Stored items:
━━━━━━━━━━
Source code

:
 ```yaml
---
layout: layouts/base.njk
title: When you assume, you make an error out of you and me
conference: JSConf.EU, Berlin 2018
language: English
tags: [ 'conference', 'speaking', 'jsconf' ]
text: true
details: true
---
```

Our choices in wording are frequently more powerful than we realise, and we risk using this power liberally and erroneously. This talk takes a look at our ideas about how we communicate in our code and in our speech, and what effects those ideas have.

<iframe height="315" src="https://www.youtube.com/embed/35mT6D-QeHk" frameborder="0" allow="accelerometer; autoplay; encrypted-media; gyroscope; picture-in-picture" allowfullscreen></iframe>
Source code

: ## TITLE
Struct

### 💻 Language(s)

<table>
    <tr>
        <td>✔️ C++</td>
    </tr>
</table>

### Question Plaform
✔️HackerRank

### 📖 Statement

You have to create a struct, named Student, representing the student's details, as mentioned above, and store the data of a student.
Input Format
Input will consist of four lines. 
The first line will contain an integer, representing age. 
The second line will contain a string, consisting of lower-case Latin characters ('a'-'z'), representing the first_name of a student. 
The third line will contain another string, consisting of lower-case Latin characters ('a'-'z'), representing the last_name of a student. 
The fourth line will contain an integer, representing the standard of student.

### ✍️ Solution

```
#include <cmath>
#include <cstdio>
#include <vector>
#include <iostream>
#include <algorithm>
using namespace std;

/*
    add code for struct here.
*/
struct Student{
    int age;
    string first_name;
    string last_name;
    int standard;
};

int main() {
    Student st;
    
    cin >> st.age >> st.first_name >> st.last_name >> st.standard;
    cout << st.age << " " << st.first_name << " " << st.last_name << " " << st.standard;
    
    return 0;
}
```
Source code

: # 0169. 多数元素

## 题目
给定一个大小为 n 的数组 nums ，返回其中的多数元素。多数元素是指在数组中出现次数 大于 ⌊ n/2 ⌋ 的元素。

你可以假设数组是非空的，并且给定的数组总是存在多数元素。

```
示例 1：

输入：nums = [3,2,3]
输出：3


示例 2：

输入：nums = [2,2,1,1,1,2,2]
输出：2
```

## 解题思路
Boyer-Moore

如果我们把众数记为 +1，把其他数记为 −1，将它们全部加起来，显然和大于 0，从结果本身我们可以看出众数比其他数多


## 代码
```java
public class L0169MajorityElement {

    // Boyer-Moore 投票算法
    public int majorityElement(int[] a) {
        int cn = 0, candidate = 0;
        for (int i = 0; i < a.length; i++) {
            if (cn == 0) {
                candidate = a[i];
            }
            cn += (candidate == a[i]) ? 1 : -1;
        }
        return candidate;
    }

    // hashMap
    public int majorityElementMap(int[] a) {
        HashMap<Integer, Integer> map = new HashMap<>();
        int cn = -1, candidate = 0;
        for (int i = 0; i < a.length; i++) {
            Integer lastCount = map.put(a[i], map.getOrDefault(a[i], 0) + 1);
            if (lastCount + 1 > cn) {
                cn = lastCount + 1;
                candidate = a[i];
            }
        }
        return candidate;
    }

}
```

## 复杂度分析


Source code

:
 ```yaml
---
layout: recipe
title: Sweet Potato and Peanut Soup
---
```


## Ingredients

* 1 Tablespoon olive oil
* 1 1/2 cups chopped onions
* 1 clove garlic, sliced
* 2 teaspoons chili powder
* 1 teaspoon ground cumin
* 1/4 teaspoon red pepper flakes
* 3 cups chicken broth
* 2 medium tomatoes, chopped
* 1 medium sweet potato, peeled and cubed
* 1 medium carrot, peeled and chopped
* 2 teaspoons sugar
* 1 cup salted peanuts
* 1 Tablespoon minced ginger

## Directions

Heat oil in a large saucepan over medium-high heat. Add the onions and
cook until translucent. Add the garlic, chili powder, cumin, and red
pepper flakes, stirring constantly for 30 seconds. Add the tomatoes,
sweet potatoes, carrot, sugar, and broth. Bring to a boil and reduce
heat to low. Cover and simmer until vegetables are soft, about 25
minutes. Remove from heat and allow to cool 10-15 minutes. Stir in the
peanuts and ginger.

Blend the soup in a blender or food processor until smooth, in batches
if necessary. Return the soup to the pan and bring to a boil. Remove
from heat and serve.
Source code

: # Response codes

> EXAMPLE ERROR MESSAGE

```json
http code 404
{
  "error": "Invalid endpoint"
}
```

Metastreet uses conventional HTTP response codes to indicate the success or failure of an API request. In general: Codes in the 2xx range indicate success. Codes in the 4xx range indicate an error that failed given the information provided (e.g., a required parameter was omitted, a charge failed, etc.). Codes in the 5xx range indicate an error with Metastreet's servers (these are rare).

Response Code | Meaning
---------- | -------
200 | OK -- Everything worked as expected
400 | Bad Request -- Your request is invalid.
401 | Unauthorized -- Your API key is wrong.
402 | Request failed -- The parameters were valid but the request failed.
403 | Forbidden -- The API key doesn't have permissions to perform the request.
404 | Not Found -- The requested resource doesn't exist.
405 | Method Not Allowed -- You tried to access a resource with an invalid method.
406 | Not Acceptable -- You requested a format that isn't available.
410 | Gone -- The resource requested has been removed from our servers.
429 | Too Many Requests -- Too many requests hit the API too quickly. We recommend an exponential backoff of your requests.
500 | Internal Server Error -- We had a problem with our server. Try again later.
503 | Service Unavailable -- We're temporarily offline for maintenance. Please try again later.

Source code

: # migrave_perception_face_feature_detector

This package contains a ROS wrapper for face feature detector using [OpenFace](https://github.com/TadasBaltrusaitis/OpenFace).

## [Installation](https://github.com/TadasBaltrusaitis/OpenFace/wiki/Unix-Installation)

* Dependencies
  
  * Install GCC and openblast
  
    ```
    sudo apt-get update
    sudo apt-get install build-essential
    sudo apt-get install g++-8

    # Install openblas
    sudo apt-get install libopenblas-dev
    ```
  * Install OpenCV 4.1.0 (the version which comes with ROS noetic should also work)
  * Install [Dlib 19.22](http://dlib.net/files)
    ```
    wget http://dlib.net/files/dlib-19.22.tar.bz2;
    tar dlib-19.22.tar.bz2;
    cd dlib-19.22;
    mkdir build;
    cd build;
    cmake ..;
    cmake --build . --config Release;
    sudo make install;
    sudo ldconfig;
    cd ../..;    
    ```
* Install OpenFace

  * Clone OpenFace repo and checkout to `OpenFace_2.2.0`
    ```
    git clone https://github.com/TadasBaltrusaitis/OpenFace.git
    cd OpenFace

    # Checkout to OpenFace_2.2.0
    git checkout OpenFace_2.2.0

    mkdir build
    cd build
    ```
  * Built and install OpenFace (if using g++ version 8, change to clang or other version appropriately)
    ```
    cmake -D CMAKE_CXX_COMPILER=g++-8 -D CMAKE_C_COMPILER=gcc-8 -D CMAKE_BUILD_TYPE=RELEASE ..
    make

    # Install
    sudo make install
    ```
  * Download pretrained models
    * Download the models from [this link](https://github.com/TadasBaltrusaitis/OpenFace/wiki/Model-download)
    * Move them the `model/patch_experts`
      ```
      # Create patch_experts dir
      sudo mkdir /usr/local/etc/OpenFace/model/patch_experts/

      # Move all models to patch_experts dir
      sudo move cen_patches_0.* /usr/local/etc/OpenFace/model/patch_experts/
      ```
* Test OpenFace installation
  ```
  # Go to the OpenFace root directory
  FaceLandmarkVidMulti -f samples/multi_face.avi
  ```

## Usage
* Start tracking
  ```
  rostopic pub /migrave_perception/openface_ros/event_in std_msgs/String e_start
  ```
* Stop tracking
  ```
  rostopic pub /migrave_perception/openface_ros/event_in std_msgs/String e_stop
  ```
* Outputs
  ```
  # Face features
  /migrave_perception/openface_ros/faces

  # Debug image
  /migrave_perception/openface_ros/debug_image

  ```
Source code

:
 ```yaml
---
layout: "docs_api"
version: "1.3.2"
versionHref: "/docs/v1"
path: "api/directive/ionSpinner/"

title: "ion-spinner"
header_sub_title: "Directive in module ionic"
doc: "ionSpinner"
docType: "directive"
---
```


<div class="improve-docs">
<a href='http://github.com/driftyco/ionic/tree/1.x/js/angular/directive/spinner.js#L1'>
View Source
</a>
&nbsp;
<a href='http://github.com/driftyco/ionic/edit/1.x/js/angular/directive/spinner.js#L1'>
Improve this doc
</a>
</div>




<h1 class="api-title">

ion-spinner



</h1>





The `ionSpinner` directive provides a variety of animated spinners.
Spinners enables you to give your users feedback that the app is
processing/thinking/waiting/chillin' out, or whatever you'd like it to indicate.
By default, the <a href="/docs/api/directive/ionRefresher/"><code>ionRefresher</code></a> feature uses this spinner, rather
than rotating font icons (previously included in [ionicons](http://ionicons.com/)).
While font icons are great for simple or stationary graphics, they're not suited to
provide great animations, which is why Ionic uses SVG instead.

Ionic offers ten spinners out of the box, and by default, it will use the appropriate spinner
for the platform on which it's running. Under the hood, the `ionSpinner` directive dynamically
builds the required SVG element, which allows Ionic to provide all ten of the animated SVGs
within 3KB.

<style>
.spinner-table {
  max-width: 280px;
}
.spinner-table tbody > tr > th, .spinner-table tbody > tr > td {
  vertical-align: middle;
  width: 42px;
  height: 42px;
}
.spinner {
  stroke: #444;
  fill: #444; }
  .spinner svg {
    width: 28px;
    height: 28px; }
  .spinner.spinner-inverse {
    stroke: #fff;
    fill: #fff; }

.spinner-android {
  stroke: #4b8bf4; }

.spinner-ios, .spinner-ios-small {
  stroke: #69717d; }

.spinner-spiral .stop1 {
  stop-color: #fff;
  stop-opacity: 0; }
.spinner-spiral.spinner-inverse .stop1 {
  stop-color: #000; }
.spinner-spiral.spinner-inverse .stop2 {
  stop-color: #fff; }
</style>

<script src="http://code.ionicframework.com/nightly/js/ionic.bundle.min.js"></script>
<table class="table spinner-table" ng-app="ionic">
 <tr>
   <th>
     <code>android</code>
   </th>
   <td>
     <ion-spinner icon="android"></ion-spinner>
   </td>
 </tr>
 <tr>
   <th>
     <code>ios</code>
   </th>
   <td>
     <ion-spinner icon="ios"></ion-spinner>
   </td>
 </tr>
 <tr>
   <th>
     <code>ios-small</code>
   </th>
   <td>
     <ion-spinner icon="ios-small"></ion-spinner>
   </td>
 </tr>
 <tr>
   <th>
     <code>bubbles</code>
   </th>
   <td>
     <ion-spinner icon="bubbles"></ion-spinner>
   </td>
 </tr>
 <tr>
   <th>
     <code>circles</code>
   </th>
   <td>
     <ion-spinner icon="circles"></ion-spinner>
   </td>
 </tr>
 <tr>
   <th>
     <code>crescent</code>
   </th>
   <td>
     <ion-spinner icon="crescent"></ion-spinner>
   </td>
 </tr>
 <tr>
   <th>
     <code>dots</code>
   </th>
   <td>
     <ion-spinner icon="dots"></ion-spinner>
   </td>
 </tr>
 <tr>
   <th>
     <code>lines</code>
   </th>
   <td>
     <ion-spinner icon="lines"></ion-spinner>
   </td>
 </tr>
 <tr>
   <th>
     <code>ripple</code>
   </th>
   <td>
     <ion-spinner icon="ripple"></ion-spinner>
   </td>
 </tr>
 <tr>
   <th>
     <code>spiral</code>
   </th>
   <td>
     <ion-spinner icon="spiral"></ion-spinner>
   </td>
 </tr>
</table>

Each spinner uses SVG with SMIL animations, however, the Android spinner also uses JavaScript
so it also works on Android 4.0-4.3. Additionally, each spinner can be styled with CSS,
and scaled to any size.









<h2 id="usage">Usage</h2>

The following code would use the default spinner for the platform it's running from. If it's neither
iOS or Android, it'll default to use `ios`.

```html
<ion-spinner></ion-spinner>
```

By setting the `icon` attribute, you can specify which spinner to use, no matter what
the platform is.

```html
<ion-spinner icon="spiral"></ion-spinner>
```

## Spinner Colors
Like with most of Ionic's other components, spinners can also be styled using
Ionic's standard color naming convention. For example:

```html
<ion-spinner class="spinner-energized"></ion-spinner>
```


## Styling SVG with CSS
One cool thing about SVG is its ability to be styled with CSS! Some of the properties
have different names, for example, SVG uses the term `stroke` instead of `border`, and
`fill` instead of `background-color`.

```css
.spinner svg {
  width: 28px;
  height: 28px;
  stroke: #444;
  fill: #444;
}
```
━━━━━━━━━━
Your assignment: Scan the records above and show every line in which the word "TadasBaltrusaitis" occurs.

Exercise response:
This package contains a ROS wrapper for face feature detector using [OpenFace](https://github.com/TadasBaltrusaitis/OpenFace).
## [Installation](https://github.com/TadasBaltrusaitis/OpenFace/wiki/Unix-Installation)
    git clone https://github.com/TadasBaltrusaitis/OpenFace.git
    * Download the models from [this link](https://github.com/TadasBaltrusaitis/OpenFace/wiki/Model-download)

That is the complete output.